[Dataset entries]
####

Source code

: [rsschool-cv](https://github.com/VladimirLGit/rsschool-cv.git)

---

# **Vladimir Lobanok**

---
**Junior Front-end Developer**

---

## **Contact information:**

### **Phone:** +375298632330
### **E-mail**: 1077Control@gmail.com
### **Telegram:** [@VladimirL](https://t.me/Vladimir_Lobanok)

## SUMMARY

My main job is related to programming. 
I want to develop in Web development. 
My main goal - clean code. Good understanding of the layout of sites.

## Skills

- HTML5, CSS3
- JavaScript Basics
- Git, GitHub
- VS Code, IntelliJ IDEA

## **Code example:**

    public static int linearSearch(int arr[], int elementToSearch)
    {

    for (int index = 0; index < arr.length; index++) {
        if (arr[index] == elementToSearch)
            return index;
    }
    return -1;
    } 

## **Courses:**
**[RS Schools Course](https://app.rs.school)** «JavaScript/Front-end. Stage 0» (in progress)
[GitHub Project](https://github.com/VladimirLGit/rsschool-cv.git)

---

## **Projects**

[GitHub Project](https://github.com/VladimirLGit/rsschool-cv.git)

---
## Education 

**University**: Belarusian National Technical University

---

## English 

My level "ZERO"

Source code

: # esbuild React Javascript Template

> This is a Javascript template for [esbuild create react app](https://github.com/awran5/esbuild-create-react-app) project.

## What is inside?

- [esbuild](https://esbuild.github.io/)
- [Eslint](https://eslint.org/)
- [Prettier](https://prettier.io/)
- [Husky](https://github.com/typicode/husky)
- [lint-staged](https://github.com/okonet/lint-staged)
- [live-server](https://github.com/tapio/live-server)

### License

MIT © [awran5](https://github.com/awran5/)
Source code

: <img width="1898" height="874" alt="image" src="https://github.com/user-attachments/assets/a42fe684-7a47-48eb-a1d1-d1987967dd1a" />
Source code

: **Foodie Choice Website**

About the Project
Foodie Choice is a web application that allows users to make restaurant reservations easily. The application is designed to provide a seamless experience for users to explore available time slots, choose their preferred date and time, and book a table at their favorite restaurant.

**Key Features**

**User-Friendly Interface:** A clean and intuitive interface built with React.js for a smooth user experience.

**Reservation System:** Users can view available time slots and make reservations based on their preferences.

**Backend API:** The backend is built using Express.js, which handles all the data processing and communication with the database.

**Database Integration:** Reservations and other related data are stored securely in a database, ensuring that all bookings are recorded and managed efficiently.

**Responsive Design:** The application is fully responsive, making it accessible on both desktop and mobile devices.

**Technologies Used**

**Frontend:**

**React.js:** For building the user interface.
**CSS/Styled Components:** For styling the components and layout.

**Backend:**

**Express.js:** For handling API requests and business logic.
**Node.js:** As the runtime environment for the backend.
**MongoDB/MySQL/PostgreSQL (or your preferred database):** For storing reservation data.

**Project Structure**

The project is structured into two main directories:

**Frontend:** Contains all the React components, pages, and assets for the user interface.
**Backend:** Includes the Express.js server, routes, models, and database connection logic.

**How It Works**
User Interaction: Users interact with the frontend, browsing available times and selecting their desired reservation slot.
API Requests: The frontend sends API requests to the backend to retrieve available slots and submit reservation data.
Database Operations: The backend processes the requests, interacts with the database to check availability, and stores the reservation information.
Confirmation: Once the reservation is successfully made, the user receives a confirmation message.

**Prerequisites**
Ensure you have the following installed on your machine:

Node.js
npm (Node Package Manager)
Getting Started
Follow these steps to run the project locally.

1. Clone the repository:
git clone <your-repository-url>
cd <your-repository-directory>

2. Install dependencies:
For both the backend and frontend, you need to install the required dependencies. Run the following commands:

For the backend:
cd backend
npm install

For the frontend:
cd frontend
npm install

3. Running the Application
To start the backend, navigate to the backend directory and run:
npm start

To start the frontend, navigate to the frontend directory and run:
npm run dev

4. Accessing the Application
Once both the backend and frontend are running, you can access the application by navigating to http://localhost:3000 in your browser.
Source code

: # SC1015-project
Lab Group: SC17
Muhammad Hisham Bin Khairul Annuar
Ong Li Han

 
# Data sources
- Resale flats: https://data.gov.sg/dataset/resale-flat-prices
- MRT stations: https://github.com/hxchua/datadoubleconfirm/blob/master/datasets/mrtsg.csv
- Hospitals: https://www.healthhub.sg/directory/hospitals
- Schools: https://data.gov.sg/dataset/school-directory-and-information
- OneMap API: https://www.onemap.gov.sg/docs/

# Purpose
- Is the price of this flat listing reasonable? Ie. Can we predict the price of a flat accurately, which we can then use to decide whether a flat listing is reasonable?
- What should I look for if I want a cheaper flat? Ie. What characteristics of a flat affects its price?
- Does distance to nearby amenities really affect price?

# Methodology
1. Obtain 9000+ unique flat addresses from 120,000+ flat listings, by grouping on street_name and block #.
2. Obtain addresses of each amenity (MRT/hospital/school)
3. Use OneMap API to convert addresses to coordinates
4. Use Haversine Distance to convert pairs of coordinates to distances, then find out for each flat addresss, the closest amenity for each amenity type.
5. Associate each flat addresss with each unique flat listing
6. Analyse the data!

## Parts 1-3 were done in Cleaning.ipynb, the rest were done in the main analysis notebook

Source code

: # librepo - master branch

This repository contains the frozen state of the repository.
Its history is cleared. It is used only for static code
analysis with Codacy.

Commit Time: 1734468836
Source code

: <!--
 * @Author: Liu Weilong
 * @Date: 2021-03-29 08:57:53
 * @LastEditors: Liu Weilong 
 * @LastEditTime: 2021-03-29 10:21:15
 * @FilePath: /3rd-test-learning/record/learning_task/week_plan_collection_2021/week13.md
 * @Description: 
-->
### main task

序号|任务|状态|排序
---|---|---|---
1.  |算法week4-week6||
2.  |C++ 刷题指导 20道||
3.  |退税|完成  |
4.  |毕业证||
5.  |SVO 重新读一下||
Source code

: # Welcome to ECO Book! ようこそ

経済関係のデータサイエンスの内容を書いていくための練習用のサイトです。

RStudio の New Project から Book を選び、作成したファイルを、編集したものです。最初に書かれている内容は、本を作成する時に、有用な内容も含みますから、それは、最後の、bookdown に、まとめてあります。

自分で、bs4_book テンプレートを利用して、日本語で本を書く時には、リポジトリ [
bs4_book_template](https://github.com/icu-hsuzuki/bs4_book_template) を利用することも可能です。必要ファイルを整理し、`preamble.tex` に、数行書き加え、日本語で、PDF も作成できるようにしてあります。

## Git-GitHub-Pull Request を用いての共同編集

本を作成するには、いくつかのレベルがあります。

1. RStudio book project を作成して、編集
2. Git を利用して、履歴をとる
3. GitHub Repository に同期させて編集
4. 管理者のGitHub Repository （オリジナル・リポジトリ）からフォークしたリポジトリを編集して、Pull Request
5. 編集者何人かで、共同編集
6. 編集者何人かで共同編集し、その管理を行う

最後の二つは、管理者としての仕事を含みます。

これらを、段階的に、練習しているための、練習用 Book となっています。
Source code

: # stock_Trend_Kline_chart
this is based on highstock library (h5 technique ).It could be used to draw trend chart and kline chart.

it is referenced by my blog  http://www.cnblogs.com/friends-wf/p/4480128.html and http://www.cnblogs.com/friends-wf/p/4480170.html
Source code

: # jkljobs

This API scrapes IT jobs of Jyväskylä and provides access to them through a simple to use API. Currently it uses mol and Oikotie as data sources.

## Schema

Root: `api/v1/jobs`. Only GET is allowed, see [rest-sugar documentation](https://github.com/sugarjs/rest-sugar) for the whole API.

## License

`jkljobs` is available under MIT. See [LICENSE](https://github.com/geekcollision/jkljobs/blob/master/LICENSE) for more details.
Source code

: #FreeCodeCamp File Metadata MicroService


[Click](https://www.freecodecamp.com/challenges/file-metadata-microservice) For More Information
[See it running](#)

####

What needs to be done: The data above needs retyping. Reproduce each line exactly.

Answer to the problem:
Source code

: [rsschool-cv](https://github.com/VladimirLGit/rsschool-cv.git)

---

# **Vladimir Lobanok**

---
**Junior Front-end Developer**

---

## **Contact information:**

### **Phone:** +375298632330
### **E-mail**: 1077Control@gmail.com
### **Telegram:** [@VladimirL](https://t.me/Vladimir_Lobanok)

## SUMMARY

My main job is related to programming. 
I want to develop in Web development. 
My main goal - clean code. Good understanding of the layout of sites.

## Skills

- HTML5, CSS3
- JavaScript Basics
- Git, GitHub
- VS Code, IntelliJ IDEA

## **Code example:**

    public static int linearSearch(int arr[], int elementToSearch)
    {

    for (int index = 0; index < arr.length; index++) {
        if (arr[index] == elementToSearch)
            return index;
    }
    return -1;
    } 

## **Courses:**
**[RS Schools Course](https://app.rs.school)** «JavaScript/Front-end. Stage 0» (in progress)
[GitHub Project](https://github.com/VladimirLGit/rsschool-cv.git)

---

## **Projects**

[GitHub Project](https://github.com/VladimirLGit/rsschool-cv.git)

---
## Education 

**University**: Belarusian National Technical University

---

## English 

My level "ZERO"

Source code

: # esbuild React Javascript Template

> This is a Javascript template for [esbuild create react app](https://github.com/awran5/esbuild-create-react-app) project.

## What is inside?

- [esbuild](https://esbuild.github.io/)
- [Eslint](https://eslint.org/)
- [Prettier](https://prettier.io/)
- [Husky](https://github.com/typicode/husky)
- [lint-staged](https://github.com/okonet/lint-staged)
- [live-server](https://github.com/tapio/live-server)

### License

MIT © [awran5](https://github.com/awran5/)
Source code

: <img width="1898" height="874" alt="image" src="https://github.com/user-attachments/assets/a42fe684-7a47-48eb-a1d1-d1987967dd1a" />
Source code

: **Foodie Choice Website**

About the Project
Foodie Choice is a web application that allows users to make restaurant reservations easily. The application is designed to provide a seamless experience for users to explore available time slots, choose their preferred date and time, and book a table at their favorite restaurant.

**Key Features**

**User-Friendly Interface:** A clean and intuitive interface built with React.js for a smooth user experience.

**Reservation System:** Users can view available time slots and make reservations based on their preferences.

**Backend API:** The backend is built using Express.js, which handles all the data processing and communication with the database.

**Database Integration:** Reservations and other related data are stored securely in a database, ensuring that all bookings are recorded and managed efficiently.

**Responsive Design:** The application is fully responsive, making it accessible on both desktop and mobile devices.

**Technologies Used**

**Frontend:**

**React.js:** For building the user interface.
**CSS/Styled Components:** For styling the components and layout.

**Backend:**

**Express.js:** For handling API requests and business logic.
**Node.js:** As the runtime environment for the backend.
**MongoDB/MySQL/PostgreSQL (or your preferred database):** For storing reservation data.

**Project Structure**

The project is structured into two main directories:

**Frontend:** Contains all the React components, pages, and assets for the user interface.
**Backend:** Includes the Express.js server, routes, models, and database connection logic.

**How It Works**
User Interaction: Users interact with the frontend, browsing available times and selecting their desired reservation slot.
API Requests: The frontend sends API requests to the backend to retrieve available slots and submit reservation data.
Database Operations: The backend processes the requests, interacts with the database to check availability, and stores the reservation information.
Confirmation: Once the reservation is successfully made, the user receives a confirmation message.

**Prerequisites**
Ensure you have the following installed on your machine:

Node.js
npm (Node Package Manager)
Getting Started
Follow these steps to run the project locally.

1. Clone the repository:
git clone <your-repository-url>
cd <your-repository-directory>

2. Install dependencies:
For both the backend and frontend, you need to install the required dependencies. Run the following commands:

For the backend:
cd backend
npm install

For the frontend:
cd frontend
npm install

3. Running the Application
To start the backend, navigate to the backend directory and run:
npm start

To start the frontend, navigate to the frontend directory and run:
npm run dev

4. Accessing the Application
Once both the backend and frontend are running, you can access the application by navigating to http://localhost:3000 in your browser.
Source code

: # SC1015-project
Lab Group: SC17
Muhammad Hisham Bin Khairul Annuar
Ong Li Han

 
# Data sources
- Resale flats: https://data.gov.sg/dataset/resale-flat-prices
- MRT stations: https://github.com/hxchua/datadoubleconfirm/blob/master/datasets/mrtsg.csv
- Hospitals: https://www.healthhub.sg/directory/hospitals
- Schools: https://data.gov.sg/dataset/school-directory-and-information
- OneMap API: https://www.onemap.gov.sg/docs/

# Purpose
- Is the price of this flat listing reasonable? Ie. Can we predict the price of a flat accurately, which we can then use to decide whether a flat listing is reasonable?
- What should I look for if I want a cheaper flat? Ie. What characteristics of a flat affects its price?
- Does distance to nearby amenities really affect price?

# Methodology
1. Obtain 9000+ unique flat addresses from 120,000+ flat listings, by grouping on street_name and block #.
2. Obtain addresses of each amenity (MRT/hospital/school)
3. Use OneMap API to convert addresses to coordinates
4. Use Haversine Distance to convert pairs of coordinates to distances, then find out for each flat addresss, the closest amenity for each amenity type.
5. Associate each flat addresss with each unique flat listing
6. Analyse the data!

## Parts 1-3 were done in Cleaning.ipynb, the rest were done in the main analysis notebook

Source code

: # librepo - master branch

This repository contains the frozen state of the repository.
Its history is cleared. It is used only for static code
analysis with Codacy.

Commit Time: 1734468836
Source code

: <!--
 * @Author: Liu Weilong
 * @Date: 2021-03-29 08:57:53
 * @LastEditors: Liu Weilong 
 * @LastEditTime: 2021-03-29 10:21:15
 * @FilePath: /3rd-test-learning/record/learning_task/week_plan_collection_2021/week13.md
 * @Description: 
-->
### main task

序号|任务|状态|排序
---|---|---|---
1.  |算法week4-week6||
2.  |C++ 刷题指导 20道||
3.  |退税|完成  |
4.  |毕业证||
5.  |SVO 重新读一下||
Source code

: # Welcome to ECO Book! ようこそ

経済関係のデータサイエンスの内容を書いていくための練習用のサイトです。

RStudio の New Project から Book を選び、作成したファイルを、編集したものです。最初に書かれている内容は、本を作成する時に、有用な内容も含みますから、それは、最後の、bookdown に、まとめてあります。

自分で、bs4_book テンプレートを利用して、日本語で本を書く時には、リポジトリ [
bs4_book_template](https://github.com/icu-hsuzuki/bs4_book_template) を利用することも可能です。必要ファイルを整理し、`preamble.tex` に、数行書き加え、日本語で、PDF も作成できるようにしてあります。

## Git-GitHub-Pull Request を用いての共同編集

本を作成するには、いくつかのレベルがあります。

1. RStudio book project を作成して、編集
2. Git を利用して、履歴をとる
3. GitHub Repository に同期させて編集
4. 管理者のGitHub Repository （オリジナル・リポジトリ）からフォークしたリポジトリを編集して、Pull Request
5. 編集者何人かで、共同編集
6. 編集者何人かで共同編集し、その管理を行う

最後の二つは、管理者としての仕事を含みます。

これらを、段階的に、練習しているための、練習用 Book となっています。
Source code

: # stock_Trend_Kline_chart
this is based on highstock library (h5 technique ).It could be used to draw trend chart and kline chart.

it is referenced by my blog  http://www.cnblogs.com/friends-wf/p/4480128.html and http://www.cnblogs.com/friends-wf/p/4480170.html
Source code

: # jkljobs

This API scrapes IT jobs of Jyväskylä and provides access to them through a simple to use API. Currently it uses mol and Oikotie as data sources.

## Schema

Root: `api/v1/jobs`. Only GET is allowed, see [rest-sugar documentation](https://github.com/sugarjs/rest-sugar) for the whole API.

## License

`jkljobs` is available under MIT. See [LICENSE](https://github.com/geekcollision/jkljobs/blob/master/LICENSE) for more details.
Source code

: #FreeCodeCamp File Metadata MicroService


[Click](https://www.freecodecamp.com/challenges/file-metadata-microservice) For More Information
[See it running](#)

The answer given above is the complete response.